İkimiz de Malatyalıyız ama ben sinemacıydım, o da ses sanatçısı. Ben doğuda film çekiyordum, o ise batıda ses sanatı icra ediyordu. Dolayısıyla alanlarımız farklıydı ama düşünce, ilke olarak paralel yolda yürüdük.
Ahmet Kaya’yla ülkenin birliği, beraberliği ve barışı için aynı yolda yürüdük.

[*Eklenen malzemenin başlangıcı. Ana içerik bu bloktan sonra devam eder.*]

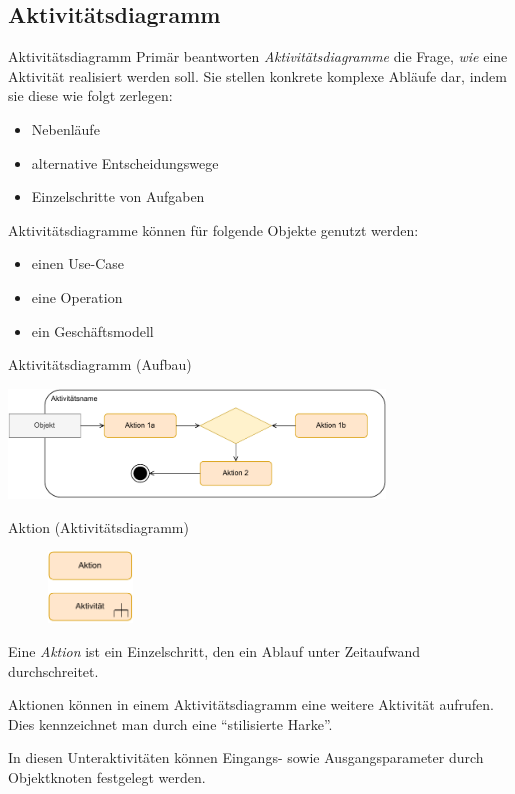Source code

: \subsection{Aktivitätsdiagramm}

\begin{defi}{Aktivitätsdiagramm}
    Primär beantworten \emph{Aktivitätsdiagramme} die Frage, \emph{wie} eine Aktivität realisiert werden soll.
    Sie stellen konkrete komplexe Abläufe dar, indem sie diese wie folgt zerlegen:
    \begin{itemize}
        \item Nebenläufe
        \item alternative Entscheidungswege
        \item Einzelschritte von Aufgaben
    \end{itemize}

    Aktivitätsdiagramme können für folgende Objekte genutzt werden:
    \begin{itemize}
        \item einen Use-Case
        \item eine Operation
        \item ein Geschäftsmodell
    \end{itemize}
\end{defi}

\begin{diag}{Aktivitätsdiagramm (Aufbau)}
    \begin{center}
        \includegraphics[width=0.75\textwidth]{includes/figures/defi_diagrams_activity_intro.pdf}
    \end{center}
\end{diag}

\begin{diag}{Aktion (Aktivitätsdiagramm)}
    \begin{figure}
        \centering
        \includegraphics[width=0.2\textwidth]{includes/figures/defi_diagrams_activity_aktion.pdf}
    \end{figure}
    Eine \emph{Aktion} ist ein Einzelschritt, den ein Ablauf unter Zeitaufwand durchschreitet.

    Aktionen können in einem Aktivitätsdiagramm eine weitere Aktivität aufrufen.
    Dies kennzeichnet man durch eine \enquote{stilisierte Harke}.

    In diesen Unteraktivitäten können Eingangs- sowie Ausgangsparameter durch Objektknoten festgelegt werden.
\end{diag}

Din, dil, ırk gözetmeksizin yürüdük.
“Kavganın biçimi ne olursa olsun, mutlaka bir barış umudu vardır”
- O dönemde daha mı zordu bunları dile getirmek?
12 Eylül Cuntası, “Biz Kürtlerle et ve tırnak gibiyiz” dedi ama bizi, Kürtleri hep tırnak olarak gördü ve o tırnak uzadıkça da bizi kestirip attı. Aslında biz, et ile kemiğiz, ayrılmayız.
Ben hep “Kavganın biçimi ne olursa olsun, mutlaka bir barış umudu vardır” dedim, bunu söylemeye de devam edeceğim.
“Magazin Gazetecileri Derneği gecesinde yaşananları korkusuzca, bire bir aktardık”
- 10 Şubat 1999’da Magazin Gazetecileri Derneği’nin (MGD) gecesinde yaşananlar filmde nasıl işlendi? Tüm isimlerle birebir aktarıldı mı?
Biz aynayı koyduk. Geçmişte ne yaşandıysa olduğu gibi bugüne yansıttık. Ne eksik, ne fazla. Korkmadık. Bire bir, tüm yaşananlar yer buldu. Tüm isimler de canlandırıldı. Korkusuzca yansıttık.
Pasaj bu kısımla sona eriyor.